# Instructions for the task:
Reproduce all entries verbatim, with nothing added or dropped.

# The data:
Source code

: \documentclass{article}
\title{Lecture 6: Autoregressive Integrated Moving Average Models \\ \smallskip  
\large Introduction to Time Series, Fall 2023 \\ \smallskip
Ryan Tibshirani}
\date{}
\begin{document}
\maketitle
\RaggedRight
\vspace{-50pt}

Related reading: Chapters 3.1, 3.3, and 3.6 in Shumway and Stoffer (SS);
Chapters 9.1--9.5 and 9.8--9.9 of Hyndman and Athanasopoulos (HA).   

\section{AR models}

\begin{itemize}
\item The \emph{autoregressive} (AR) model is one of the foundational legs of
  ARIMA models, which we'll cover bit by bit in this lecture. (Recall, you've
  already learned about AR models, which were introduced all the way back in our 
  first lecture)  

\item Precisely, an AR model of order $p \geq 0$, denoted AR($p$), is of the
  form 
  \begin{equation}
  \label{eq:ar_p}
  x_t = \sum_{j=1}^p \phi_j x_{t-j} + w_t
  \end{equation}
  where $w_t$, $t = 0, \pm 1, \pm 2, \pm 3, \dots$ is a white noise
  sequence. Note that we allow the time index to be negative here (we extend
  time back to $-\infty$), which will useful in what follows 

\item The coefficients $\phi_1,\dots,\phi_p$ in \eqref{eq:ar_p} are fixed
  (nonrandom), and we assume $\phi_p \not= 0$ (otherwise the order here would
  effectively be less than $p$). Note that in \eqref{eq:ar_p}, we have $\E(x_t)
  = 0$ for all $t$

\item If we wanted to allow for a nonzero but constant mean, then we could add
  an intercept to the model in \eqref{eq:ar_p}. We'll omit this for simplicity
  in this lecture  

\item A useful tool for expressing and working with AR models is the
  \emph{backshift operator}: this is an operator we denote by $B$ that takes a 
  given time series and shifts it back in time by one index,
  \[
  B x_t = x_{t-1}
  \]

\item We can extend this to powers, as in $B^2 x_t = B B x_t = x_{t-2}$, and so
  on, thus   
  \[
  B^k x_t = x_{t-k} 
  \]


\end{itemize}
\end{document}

# Solution to this problem:
Source code

: \documentclass{article}
\title{Lecture 6: Autoregressive Integrated Moving Average Models \\ \smallskip  
\large Introduction to Time Series, Fall 2023 \\ \smallskip
Ryan Tibshirani}
\date{}
\begin{document}
\maketitle
\RaggedRight
\vspace{-50pt}

Related reading: Chapters 3.1, 3.3, and 3.6 in Shumway and Stoffer (SS);
Chapters 9.1--9.5 and 9.8--9.9 of Hyndman and Athanasopoulos (HA).   

\section{AR models}

\begin{itemize}
\item The \emph{autoregressive} (AR) model is one of the foundational legs of
  ARIMA models, which we'll cover bit by bit in this lecture. (Recall, you've
  already learned about AR models, which were introduced all the way back in our 
  first lecture)  

\item Precisely, an AR model of order $p \geq 0$, denoted AR($p$), is of the
  form 
  \begin{equation}
  \label{eq:ar_p}
  x_t = \sum_{j=1}^p \phi_j x_{t-j} + w_t
  \end{equation}
  where $w_t$, $t = 0, \pm 1, \pm 2, \pm 3, \dots$ is a white noise
  sequence. Note that we allow the time index to be negative here (we extend
  time back to $-\infty$), which will useful in what follows 

\item The coefficients $\phi_1,\dots,\phi_p$ in \eqref{eq:ar_p} are fixed
  (nonrandom), and we assume $\phi_p \not= 0$ (otherwise the order here would
  effectively be less than $p$). Note that in \eqref{eq:ar_p}, we have $\E(x_t)
  = 0$ for all $t$

\item If we wanted to allow for a nonzero but constant mean, then we could add
  an intercept to the model in \eqref{eq:ar_p}. We'll omit this for simplicity
  in this lecture  

\item A useful tool for expressing and working with AR models is the
  \emph{backshift operator}: this is an operator we denote by $B$ that takes a 
  given time series and shifts it back in time by one index,
  \[
  B x_t = x_{t-1}
  \]

\item We can extend this to powers, as in $B^2 x_t = B B x_t = x_{t-2}$, and so
  on, thus   
  \[
  B^k x_t = x_{t-k} 
  \]


\end{itemize}
\end{document}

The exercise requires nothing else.